I have chosen to do this statistical coursework that uses data from ‘Mayfield High School.’ Although this is a fictitious school, the data is based on a real school. As the data has been collected for me, it is called secondary data.
I believe that this coursework will allow me to illustrate my ability to handle data, use specific techniques and apply higher level statistical maths by being able to use a variety of methods in order to analyse and compare sets of data.
During this project I will be examining the relationships between the attributes of the pupils of Mayfield High School. My aim is took produce a line of enquiry which has two or more statistics regarding the pupils which are related to each other.

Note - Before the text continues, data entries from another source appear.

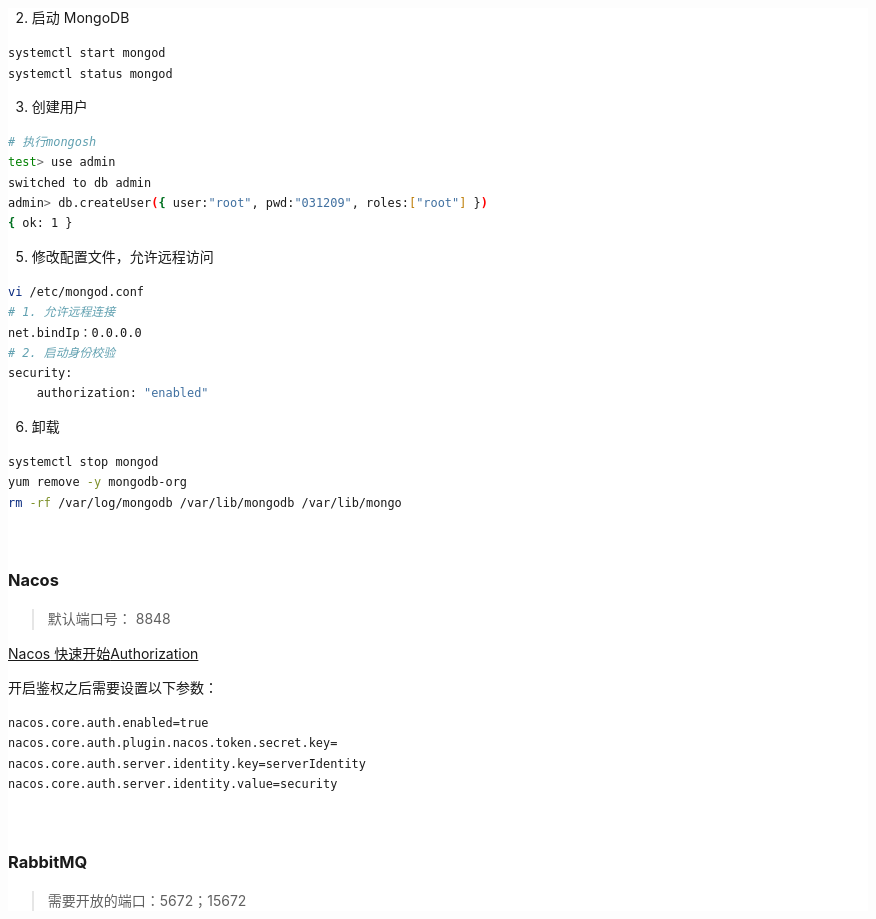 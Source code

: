 2. 启动 MongoDB

```bash
systemctl start mongod
systemctl status mongod
```

3. 创建用户

```bash
# 执行mongosh
test> use admin
switched to db admin
admin> db.createUser({ user:"root", pwd:"031209", roles:["root"] })
{ ok: 1 }
```

5. 修改配置文件，允许远程访问

```bash
vi /etc/mongod.conf
# 1. 允许远程连接
net.bindIp：0.0.0.0
# 2. 启动身份校验
security:
	authorization: "enabled"
```

6. 卸载

```bash
systemctl stop mongod
yum remove -y mongodb-org
rm -rf /var/log/mongodb /var/lib/mongodb /var/lib/mongo
```

<br/>

### Nacos

> 默认端口号： 8848

[Nacos 快速开始](https://nacos.io/zh-cn/docs/quick-start.html)[Authorization](https://nacos.io/zh-cn/docs/v2/guide/user/auth.html)

开启鉴权之后需要设置以下参数：

```bash
nacos.core.auth.enabled=true
nacos.core.auth.plugin.nacos.token.secret.key=
nacos.core.auth.server.identity.key=serverIdentity
nacos.core.auth.server.identity.value=security
```

<br/>

### RabbitMQ

> 需要开放的端口：5672；15672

This table shows how many boys and girls there are in each year group at Mayfield High.
Year Group
Number of Boys
Number of Girls
Total
7
150
150
300
8
145
125
270
9
120
140
260
10
100
100
200
11
84
86
170
The total Number of students at the school is 1200
Data is provided for each pupil in the following categories:
* Name
* Age
* Year Group
* IQ
* Weight
* Height
* Hair colour
* Eye colour
* Shoe size
* Distance from home to school
* Usual method if travel to school
* Number of Brothers or sisters
* Key stage 2 & 3 results in English, Mathematics and Science
From the abovementioned, I need to pick several types of data to base my investigation on.
However, I have decided to pick only two (at the maximum 3) pieces of data, as time is a limiting factor in this coursework. When deciding my data categories, there are a few things that I need to bear in mind.

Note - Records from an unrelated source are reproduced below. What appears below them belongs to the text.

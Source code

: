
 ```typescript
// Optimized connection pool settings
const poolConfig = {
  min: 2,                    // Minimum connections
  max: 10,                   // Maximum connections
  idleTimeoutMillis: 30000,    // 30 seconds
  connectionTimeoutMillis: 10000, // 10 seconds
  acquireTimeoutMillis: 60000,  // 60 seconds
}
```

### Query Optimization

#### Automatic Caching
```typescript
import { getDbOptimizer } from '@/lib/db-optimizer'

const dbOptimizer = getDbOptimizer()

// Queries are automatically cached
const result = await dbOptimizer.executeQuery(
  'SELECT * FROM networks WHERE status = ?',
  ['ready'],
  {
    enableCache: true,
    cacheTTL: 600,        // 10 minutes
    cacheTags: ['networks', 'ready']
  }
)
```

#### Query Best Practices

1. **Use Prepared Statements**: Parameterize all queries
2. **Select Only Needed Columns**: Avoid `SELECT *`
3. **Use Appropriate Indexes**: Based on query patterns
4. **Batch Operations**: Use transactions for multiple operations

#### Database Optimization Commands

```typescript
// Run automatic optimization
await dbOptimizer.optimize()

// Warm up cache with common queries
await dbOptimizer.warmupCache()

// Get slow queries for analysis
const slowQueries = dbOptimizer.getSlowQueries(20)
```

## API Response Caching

I need to use quantitative data, so I am able to apply all higher level statistical maths to my results. I also need to make sure that the data I choose are closely related, so I can analyse my results thoroughly.
There are several lines of enquiry at this point that I may wish to follow up. These are:
* The relationship between IQ and Key stage 3 English results
* The relationship between height and weight
* The relationship between shoe size and height
Through basic observations of the people in my surroundings, I believe that there may be a strong relationship between a person’s height and weight, not only with people in general, but between separate genders. However, I also feel that age is an affecting factor, and intend to look into that later on in the coursework. I have made this decision based on the fact that each of these pieces of data is interrelated and they are continuous (quantitative).
As previously stated, my line of enquiry will be the relationship between height and weight (with the introduction of age). I predict that there are several hypothesis that are related to this investigation.
* Boys will be taller than girls
* As height increases, so does weight
* Girls are heavier than boys
However, you must also take into consideration that relationships will be different when genders are treated separately.
In order to collect the data, it would take too much time and energy to unnecessarily include every person from the whole school. Therefore, a type of sample is needed. I have decided to take a sample rather than use the whole of the population, as it is quicker to take samples than to collect information from the whole population. Because time is a limiting factor, sampling will help me very much. It is important to choose the sample without bias so that the results will represent the whole population. There are many types of sampling, and I now need to find out which type suits my investigation best.
Random Sampling
In a random sample, every member of the population has a chance of being selected.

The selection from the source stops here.